Most leases contain an assignment provision providing that a tenant must obtain their landlord’s consent prior to assigning (or subletting) its interest in a lease. However, if the lease is silent regarding the standard of Landlord’s consent, must the landlord be reasonable in granting or withholding that consent? The answer: it depends on when the lease was signed.
For leases that were executed on or after September 23, 1983, a landlord must have a commercially reasonable objection to the proposed assignee or subtenant, or to their proposed use. The cases Cohen v. Ratinoff, 147 Cal. App. 3d 321 (1983), and Kendall v. Ernest Podesta, Inc., 40 Cal. 3d 488 (1985), reversed prior state law which had previously allowed landlords to withhold consent in their sole and absolute discretion, without the need to be reasonable. That holding was codified in California Civil Code (“Code”) §1995.260, which states that in the absence of a standard for giving or withholding consent, the transfer restriction will be constructed to include an implied standard that the landlord’s consent may not be unreasonably withheld.

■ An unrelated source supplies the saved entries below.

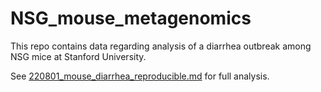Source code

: # NSG_mouse_metagenomics
This repo contains data regarding analysis of a diarrhea outbreak among NSG mice at Stanford University.  

See [220801_mouse_diarrhea_reproducible.md](https://github.com/SonnenburgLab/NSG_mouse_metagenomics/blob/main/220801_mouse_diarrhea_reproducible.md "Investigating diarrhea in NSG mice using metagenomics") for full analysis.  
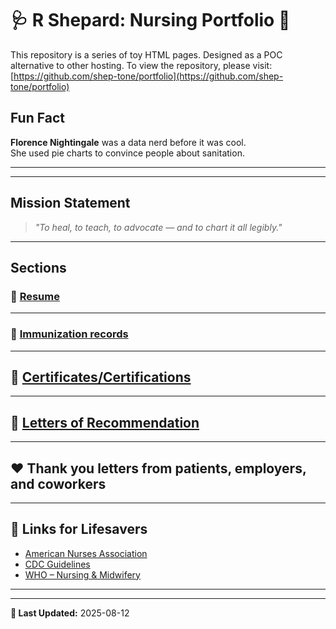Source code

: # 🩺 **R Shepard: Nursing Portfolio** 💉
This repository is a series of toy HTML pages. Designed as a POC alternative to other hosting. 
To view the repository, please visit: [https://github.com/shep-tone/portfolio](https://github.com/shep-tone/portfolio)

## Fun Fact  
**Florence Nightingale** was a data nerd before it was cool.  
She used pie charts to convince people about sanitation.

---

---

##  Mission Statement
> *"To heal, to teach, to advocate — and to chart it all legibly."*

---

##  **Sections**

### 💊 [Resume](https://shep-tone.github.io/portfolio/resume.html)



---

### 💉 [Immunization records](https://shep-tone.github.io/portfolio/vaccinations.html)





---

## 🥇 [Certificates/Certifications](https://shep-tone.github.io/portfolio/certs.html)




---

## 👀 [Letters of Recommendation](https://shep-tone.github.io/portfolio/letters_of_recommendation.html)




---

## ❤️ Thank you letters from patients, employers, and coworkers 




---

## 🔗 **Links for Lifesavers**
- [American Nurses Association](https://www.nursingworld.org/)
- [CDC Guidelines](https://www.cdc.gov/)
- [WHO – Nursing & Midwifery](https://www.who.int/health-topics/nursing)

---


---

**📅 Last Updated:** 2025-08-12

For leases that were executed prior to September 23, 1983, and with assignment provisions that do not include a standard for landlord consent, landlords may be unreasonable when withholding their consent (See Code §1996.270 – legislative findings and declarations- confirming that Code §1995.260 does not apply retroactively to leases executed prior to the date of the Cohen case).
To avoid having a jury determine whether a landlord was acting reasonably when withholding consent, for new leases, it is always advisable to include specific examples of what constitutes grounds for a landlord to reasonably withhold its consent to a requested assignment; the Kendall case provides many such examples.